Extracted information START
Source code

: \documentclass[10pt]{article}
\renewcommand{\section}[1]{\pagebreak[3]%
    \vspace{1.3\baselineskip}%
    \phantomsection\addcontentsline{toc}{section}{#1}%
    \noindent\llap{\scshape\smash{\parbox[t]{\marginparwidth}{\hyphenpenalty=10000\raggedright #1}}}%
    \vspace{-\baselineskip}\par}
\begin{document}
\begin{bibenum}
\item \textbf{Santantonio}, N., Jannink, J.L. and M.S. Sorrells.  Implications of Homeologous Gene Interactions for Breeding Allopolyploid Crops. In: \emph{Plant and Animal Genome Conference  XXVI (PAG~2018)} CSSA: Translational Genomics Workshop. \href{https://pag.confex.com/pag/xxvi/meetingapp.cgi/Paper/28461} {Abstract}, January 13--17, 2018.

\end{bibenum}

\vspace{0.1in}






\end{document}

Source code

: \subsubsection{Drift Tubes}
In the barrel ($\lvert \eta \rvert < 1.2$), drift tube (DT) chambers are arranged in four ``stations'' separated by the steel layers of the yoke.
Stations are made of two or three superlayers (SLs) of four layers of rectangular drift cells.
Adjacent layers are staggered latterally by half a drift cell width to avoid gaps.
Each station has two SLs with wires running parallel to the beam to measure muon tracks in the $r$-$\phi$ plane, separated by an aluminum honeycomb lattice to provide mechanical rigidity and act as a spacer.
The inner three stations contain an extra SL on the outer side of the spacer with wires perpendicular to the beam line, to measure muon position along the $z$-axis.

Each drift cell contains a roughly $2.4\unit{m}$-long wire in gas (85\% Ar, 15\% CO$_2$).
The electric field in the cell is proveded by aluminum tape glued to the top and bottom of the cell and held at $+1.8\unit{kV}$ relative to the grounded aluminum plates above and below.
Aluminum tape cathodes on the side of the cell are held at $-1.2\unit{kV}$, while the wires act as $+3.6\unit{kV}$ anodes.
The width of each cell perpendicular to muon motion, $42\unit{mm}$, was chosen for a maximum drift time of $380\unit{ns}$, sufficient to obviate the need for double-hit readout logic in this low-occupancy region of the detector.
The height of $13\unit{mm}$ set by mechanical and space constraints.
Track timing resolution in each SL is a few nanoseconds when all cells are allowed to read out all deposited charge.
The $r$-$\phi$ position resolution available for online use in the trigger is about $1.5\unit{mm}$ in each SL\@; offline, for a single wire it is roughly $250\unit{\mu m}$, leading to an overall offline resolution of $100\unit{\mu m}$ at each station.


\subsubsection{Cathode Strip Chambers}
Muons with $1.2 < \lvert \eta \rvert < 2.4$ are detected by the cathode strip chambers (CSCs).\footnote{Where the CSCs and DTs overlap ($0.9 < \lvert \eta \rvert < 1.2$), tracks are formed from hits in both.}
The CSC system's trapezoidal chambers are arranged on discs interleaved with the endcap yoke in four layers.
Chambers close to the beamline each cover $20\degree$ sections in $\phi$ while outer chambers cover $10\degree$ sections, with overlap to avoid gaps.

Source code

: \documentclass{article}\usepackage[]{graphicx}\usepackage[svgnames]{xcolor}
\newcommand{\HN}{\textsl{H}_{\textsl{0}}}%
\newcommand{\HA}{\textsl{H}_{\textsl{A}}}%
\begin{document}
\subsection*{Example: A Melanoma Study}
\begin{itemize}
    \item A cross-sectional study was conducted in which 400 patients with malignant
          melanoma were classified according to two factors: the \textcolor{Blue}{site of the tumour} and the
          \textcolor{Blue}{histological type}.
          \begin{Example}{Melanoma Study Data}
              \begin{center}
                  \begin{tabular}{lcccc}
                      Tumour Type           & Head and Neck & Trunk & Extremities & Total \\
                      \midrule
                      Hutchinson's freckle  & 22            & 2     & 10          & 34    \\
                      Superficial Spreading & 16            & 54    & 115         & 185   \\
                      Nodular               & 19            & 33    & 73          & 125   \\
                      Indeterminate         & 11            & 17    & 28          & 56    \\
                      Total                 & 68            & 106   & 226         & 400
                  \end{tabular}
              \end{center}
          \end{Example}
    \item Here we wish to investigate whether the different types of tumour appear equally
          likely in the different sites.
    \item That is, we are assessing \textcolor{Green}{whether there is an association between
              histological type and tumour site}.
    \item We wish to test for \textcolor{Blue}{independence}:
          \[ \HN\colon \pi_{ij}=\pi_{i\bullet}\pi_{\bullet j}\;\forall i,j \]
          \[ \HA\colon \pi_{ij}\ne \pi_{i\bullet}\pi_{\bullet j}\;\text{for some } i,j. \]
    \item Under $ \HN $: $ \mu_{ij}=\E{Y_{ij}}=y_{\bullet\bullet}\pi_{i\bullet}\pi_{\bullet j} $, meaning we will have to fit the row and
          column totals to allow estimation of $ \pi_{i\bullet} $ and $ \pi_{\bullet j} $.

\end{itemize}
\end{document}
Extracted information END
**What needs to be done:** Looking at the records above, say how many of their lines include the word "wish", with no other words.

**Task output:** 2